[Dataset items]
- Opening Delimiter -

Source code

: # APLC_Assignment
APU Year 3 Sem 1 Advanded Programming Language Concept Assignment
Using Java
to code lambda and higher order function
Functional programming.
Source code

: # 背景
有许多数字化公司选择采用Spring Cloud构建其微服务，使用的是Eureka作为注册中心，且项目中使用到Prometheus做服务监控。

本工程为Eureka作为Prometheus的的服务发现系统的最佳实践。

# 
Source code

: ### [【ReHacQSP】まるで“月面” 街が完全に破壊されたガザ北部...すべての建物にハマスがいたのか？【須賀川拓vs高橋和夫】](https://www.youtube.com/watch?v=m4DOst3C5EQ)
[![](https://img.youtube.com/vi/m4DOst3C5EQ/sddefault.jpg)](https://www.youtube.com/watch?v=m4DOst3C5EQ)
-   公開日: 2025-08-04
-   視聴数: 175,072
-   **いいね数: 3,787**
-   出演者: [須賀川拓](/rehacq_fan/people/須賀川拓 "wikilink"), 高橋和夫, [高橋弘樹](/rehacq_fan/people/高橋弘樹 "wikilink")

- Closing Delimiter -

What the task requires >> Go through the records above and retype each one exactly.

Solved problem >>
Source code

: # APLC_Assignment
APU Year 3 Sem 1 Advanded Programming Language Concept Assignment
Using Java
to code lambda and higher order function
Functional programming.
Source code

: # 背景
有许多数字化公司选择采用Spring Cloud构建其微服务，使用的是Eureka作为注册中心，且项目中使用到Prometheus做服务监控。

本工程为Eureka作为Prometheus的的服务发现系统的最佳实践。

# 
Source code

: ### [【ReHacQSP】まるで“月面” 街が完全に破壊されたガザ北部...すべての建物にハマスがいたのか？【須賀川拓vs高橋和夫】](https://www.youtube.com/watch?v=m4DOst3C5EQ)
[![](https://img.youtube.com/vi/m4DOst3C5EQ/sddefault.jpg)](https://www.youtube.com/watch?v=m4DOst3C5EQ)
-   公開日: 2025-08-04
-   視聴数: 175,072
-   **いいね数: 3,787**
-   出演者: [須賀川拓](/rehacq_fan/people/須賀川拓 "wikilink"), 高橋和夫, [高橋弘樹](/rehacq_fan/people/高橋弘樹 "wikilink")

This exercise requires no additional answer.